Data was splitted into train (70%) and validation (30%).

In train labels is:
- negative samples (without bird voice): 2160
- positive samples (with bird voice): 5113

In validation labels is:
- negative samples (without bird voice): 961
- positive samples (with bird voice): 2156

### Architecture
Two models:
1. convolutional neural network
    - takes spectrogram for 0.1s as an input 
    - returns a probabilty of bird voice in 0.1s (0-1) <br>
    __The highest validation roc auc: 0.685988128082064__
2. MLP
    - takes 10 next outputs from above model and join them, then give it as an input for MLP model
    - returns probability of bird voice in given second (0-1)<br>
    __The highest validation roc auc: 0.7633924884328613__
    
When there is no improvements in N following epochs, then training is stopped.
    
__Score on public kaggle leaderboard: 0.41438__

### To reproduce my score:
- unzip train and test data from https://www.kaggle.com/c/ujnn2019-2/data and place into first_approach
- notebooks should be run in following order:
    1. first_approach/data_analysis.ipynb
       - for checking staticstics about recordings
    2. first_approach/data_preparation.ipynb
       - for preparing data for convolutional neural network
    3. first_approach/model/balanced_data/convolutional_neural_network.ipynb
       - for learning model on 0.1s samples and preparing data for classifier model
    4. first_approach/model/balanced_data/classifier.ipynb
       - for learning model on 1s samples and preparing final submission (based on joined 0.1s parts into 1s)

__In my opinion, this is the most promising approach__ (based on data preparation and choosing combination of two models - one predicts probability for small part of recording and second join them all and predict probability for 1 second). <br>

First model is a core of this solution.
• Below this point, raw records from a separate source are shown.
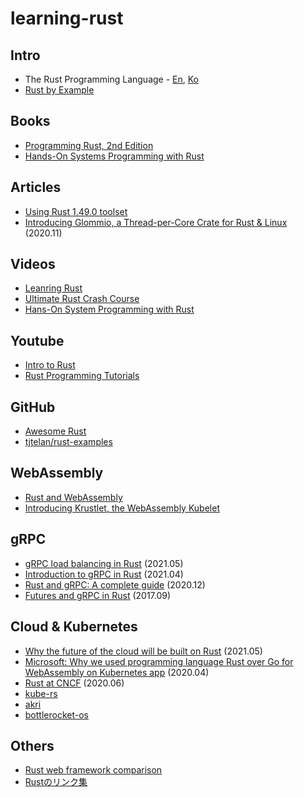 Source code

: # learning-rust

## Intro
- The Rust Programming Language - [En](https://doc.rust-lang.org/book/), [Ko](https://rinthel.github.io/rust-lang-book-ko/)
- [Rust by Example](https://doc.rust-lang.org/rust-by-example/)

## Books
- [Programming Rust, 2nd Edition](https://learning.oreilly.com/library/view/programming-rust-2nd/9781492052586/)
- [Hands-On Systems Programming with Rust](https://learning.oreilly.com/library/view/hands-on-systems-programming/9781098109424/)

## Articles
- [Using Rust 1.49.0 toolset](https://access.redhat.com/documentation/en-us/red_hat_developer_tools/1/html/using_rust_1.49.0_toolset/index)
- [Introducing Glommio, a Thread-per-Core Crate for Rust & Linux](https://www.datadoghq.com/blog/engineering/introducing-glommio/) (2020.11)

## Videos
- [Leanring Rust](https://learning.oreilly.com/videos/learning-rust/9781788477918/)
- [Ultimate Rust Crash Course](https://learning.oreilly.com/videos/ultimate-rust-crash/9781800563902/)
- [Hans-On System Programming with Rust](https://learning.oreilly.com/videos/hands-on-systems-programming/9781838822132/)

## Youtube
- [Intro to Rust](https://www.youtube.com/playlist?list=PLJbE2Yu2zumDF6BX6_RdPisRVHgzV02NW)
- [Rust Programming Tutorials](https://www.youtube.com/watch?v=vOMJlQ5B-M0&list=PLVvjrrRCBy2JSHf9tGxGKJ-bYAN_uDCUL)

## GitHub
- [Awesome Rust](https://github.com/rust-unofficial/awesome-rust)
- [tjtelan/rust-examples](https://github.com/tjtelan/rust-examples)

## WebAssembly
- [Rust and WebAssembly](https://rustwasm.github.io/docs/book/)
- [Introducing Krustlet, the WebAssembly Kubelet](https://deislabs.io/posts/introducing-krustlet/)

## gRPC
- [gRPC load balancing in Rust](https://truelayer.com/blog/grpc-load-balancing-in-rust) (2021.05)
- [Introduction to gRPC in Rust](https://romankudryashov.com/blog/2021/04/grpc-rust/) (2021.04)
- [Rust and gRPC: A complete guide](https://blog.logrocket.com/rust-and-grpc-a-complete-guide/) (2020.12)
- [Futures and gRPC in Rust](https://pingcap.com/blog/2017-09-12-futuresandgrpc) (2017.09)

## Cloud & Kubernetes
- [Why the future of the cloud will be built on Rust](https://www.youtube.com/watch?v=BWL4889RKhU) (2021.05)
- [Microsoft: Why we used programming language Rust over Go for WebAssembly on Kubernetes app](https://www.zdnet.com/article/microsoft-why-we-used-programming-language-rust-over-go-for-webassembly-on-kubernetes-app/) (2020.04)
- [Rust at CNCF](https://www.cncf.io/blog/2020/06/22/rust-at-cncf/) (2020.06)
- [kube-rs](https://github.com/clux/kube-rs)
- [akri](https://github.com/deislabs/akri)
- [bottlerocket-os](https://github.com/bottlerocket-os)

## Others
- [Rust web framework comparison](https://github.com/flosse/rust-web-framework-comparison)
- [Rustのリンク集](https://qiita.com/mosh/items/7e327dafbe53b72ad99d)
If it has better validation roc auc score, then overall score could be much higher.<br>

Final score looks like multiplication of the highest roc auc scores for those models.

# Second approach

### Data preparation
For each second of recording spectrograms for 0.2s was created and then all was stacked one above the another. <br>
For above representation was assigned:
- 1 - with bird voice
- 0 - without bird voice


__Final state of data__: image consisting of 5 channels (in each channels is spectrogram for 0.2s) and corresponding label (0 or 1).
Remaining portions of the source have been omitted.